● **Excerpts from a dataset**
□ □ □ □ □
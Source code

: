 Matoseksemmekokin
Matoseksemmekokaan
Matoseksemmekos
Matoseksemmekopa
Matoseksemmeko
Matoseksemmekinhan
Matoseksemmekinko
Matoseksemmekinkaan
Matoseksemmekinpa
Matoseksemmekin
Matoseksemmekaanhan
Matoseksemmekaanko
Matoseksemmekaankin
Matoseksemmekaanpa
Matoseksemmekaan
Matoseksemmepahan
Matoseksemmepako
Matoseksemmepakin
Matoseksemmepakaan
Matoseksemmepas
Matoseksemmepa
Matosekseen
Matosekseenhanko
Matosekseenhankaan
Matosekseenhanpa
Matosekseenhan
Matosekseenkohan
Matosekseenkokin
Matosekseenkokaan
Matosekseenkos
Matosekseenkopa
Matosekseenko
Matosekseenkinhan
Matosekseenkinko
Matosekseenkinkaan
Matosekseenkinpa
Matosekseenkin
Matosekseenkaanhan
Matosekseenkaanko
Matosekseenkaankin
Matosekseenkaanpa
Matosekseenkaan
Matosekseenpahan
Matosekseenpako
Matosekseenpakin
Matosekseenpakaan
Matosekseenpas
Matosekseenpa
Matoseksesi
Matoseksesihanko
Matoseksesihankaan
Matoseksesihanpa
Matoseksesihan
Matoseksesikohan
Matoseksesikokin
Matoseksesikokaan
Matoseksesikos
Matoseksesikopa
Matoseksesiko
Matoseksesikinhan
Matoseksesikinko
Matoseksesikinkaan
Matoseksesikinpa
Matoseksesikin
□ □ □ □ □
● **Exercise requirements**
Write out exactly the lines starting with the one that holds "Matosekseenkokaan" and running through the last line above.

● **Answer to the exercise**
Matosekseenkokaan
Matosekseenkos
Matosekseenkopa
Matosekseenko
Matosekseenkinhan
Matosekseenkinko
Matosekseenkinkaan
Matosekseenkinpa
Matosekseenkin
Matosekseenkaanhan
Matosekseenkaanko
Matosekseenkaankin
Matosekseenkaanpa
Matosekseenkaan
Matosekseenpahan
Matosekseenpako
Matosekseenpakin
Matosekseenpakaan
Matosekseenpas
Matosekseenpa
Matoseksesi
Matoseksesihanko
Matoseksesihankaan
Matoseksesihanpa
Matoseksesihan
Matoseksesikohan
Matoseksesikokin
Matoseksesikokaan
Matoseksesikos
Matoseksesikopa
Matoseksesiko
Matoseksesikinhan
Matoseksesikinko
Matoseksesikinkaan
Matoseksesikinpa
Matoseksesikin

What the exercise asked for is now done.